"M-theory suffers from the same flaws that string theories did. First is the problem of empirical accessibility. Membranes, like strings, are supposedly very, very tiny—as small compared with a proton as a proton is compared with the solar system. This is the so-called Planck scale, 10^–33 centimeters. Gaining the kind of experimental confirmation of membranes or strings that we have for, say, quarks would require a particle accelerator 1,000 light-years around, scaling up from our current technology. Our entire solar system is only one light-day around, and the Large Hadron Collider, the world's most powerful accelerator, is 27 kilometers in circumference."
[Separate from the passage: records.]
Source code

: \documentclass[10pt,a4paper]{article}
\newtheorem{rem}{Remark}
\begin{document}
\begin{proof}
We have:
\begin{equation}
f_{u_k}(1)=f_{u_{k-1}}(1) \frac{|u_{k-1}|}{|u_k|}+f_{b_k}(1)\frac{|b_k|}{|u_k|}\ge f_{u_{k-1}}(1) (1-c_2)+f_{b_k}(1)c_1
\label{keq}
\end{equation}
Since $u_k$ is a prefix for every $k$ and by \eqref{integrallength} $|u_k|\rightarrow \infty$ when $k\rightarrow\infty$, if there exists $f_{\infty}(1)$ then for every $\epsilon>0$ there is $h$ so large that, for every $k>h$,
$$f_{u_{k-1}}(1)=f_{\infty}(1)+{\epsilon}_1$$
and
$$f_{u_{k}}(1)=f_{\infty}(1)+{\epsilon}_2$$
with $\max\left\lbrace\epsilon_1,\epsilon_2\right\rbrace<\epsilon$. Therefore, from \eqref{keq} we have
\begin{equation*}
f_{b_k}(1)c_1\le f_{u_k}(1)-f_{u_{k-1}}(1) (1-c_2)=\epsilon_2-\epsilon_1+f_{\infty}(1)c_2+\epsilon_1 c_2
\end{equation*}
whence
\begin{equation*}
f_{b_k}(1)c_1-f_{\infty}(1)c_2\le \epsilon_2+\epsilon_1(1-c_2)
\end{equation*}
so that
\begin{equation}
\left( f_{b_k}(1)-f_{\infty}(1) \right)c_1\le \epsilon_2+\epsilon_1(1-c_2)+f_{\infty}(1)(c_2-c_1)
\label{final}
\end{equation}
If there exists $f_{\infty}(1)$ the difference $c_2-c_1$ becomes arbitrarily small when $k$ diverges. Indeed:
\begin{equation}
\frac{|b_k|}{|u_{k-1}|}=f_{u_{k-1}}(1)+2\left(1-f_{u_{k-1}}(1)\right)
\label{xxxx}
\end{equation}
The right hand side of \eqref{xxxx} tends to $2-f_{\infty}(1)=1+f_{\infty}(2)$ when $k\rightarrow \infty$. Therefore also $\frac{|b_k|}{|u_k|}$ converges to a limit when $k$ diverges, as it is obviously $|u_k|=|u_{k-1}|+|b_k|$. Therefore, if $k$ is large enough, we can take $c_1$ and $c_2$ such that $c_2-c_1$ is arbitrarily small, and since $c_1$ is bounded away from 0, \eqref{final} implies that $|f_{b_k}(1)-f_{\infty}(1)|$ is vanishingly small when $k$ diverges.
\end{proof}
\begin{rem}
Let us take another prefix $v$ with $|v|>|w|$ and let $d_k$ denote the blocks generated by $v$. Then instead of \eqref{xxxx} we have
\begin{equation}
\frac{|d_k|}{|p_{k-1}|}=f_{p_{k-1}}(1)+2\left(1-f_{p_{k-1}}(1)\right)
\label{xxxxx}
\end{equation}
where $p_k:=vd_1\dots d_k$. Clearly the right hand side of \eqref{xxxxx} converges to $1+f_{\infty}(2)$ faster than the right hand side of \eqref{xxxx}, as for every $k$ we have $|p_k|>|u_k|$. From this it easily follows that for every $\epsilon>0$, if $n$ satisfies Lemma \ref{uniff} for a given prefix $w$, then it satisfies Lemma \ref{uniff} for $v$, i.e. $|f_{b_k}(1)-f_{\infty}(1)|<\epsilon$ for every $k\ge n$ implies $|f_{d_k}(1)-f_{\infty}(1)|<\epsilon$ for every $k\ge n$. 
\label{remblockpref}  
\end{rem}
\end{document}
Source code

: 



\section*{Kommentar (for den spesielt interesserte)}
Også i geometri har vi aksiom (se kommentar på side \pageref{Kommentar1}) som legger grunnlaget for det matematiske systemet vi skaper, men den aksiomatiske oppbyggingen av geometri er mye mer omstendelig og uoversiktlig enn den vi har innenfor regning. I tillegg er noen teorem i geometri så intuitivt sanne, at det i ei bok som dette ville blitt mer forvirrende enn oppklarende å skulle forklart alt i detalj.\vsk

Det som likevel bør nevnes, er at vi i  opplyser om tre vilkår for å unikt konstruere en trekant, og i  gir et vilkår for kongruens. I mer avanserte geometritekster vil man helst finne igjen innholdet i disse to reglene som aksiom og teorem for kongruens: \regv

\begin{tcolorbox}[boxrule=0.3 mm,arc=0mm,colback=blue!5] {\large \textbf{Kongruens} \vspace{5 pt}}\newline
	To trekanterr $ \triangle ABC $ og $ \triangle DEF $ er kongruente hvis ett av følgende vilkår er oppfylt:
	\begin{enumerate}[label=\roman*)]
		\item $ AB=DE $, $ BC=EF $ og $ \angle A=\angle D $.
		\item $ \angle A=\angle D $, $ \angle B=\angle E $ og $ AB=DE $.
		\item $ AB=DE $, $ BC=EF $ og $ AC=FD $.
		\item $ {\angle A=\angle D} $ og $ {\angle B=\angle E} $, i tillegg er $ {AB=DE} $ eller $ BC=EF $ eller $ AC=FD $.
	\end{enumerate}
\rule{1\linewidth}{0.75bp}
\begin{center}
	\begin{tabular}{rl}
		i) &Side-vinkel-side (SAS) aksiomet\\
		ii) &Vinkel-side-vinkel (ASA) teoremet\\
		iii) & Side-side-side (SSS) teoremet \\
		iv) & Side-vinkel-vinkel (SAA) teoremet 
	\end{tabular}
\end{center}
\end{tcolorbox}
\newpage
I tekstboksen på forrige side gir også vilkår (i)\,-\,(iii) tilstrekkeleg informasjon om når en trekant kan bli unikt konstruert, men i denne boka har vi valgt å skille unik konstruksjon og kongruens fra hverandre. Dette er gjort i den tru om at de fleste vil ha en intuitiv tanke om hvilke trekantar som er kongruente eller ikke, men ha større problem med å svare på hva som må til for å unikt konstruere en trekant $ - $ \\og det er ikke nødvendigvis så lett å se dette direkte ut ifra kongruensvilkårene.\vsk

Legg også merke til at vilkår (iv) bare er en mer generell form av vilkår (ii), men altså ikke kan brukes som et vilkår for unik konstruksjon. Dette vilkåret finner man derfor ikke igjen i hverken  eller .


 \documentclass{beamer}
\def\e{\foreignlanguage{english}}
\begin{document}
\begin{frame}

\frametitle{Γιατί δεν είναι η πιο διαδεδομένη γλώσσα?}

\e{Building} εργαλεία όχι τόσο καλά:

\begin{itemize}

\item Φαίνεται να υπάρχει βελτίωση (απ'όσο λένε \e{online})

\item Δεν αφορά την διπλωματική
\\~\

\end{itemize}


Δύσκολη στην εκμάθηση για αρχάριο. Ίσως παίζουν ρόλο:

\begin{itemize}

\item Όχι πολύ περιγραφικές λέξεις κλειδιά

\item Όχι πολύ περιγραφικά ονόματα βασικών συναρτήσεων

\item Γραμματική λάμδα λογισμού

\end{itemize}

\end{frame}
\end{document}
So, basically, they have posited (i.e. made up) a bunch of theoretical entities the existence of which it is completely impossible to determine. And this explains everything. But that's alright because it is logical:
Hawking recognized long ago that a final theory—because it would probably involve particles at the Planck scale—might never be experimentally confirmable. "It is not likely that we shall have accelerators powerful enough" to test a unified theory "within the foreseeable future—or indeed, ever," he said in his 1980 speech at Cambridge. He nonetheless hoped that in lieu of empirical evidence physicists would discover a theory so logically inevitable that it excluded all alternatives.
Maybe rational choice should be driving at more becoming more tautologous rather than less. Then it would be more like physics.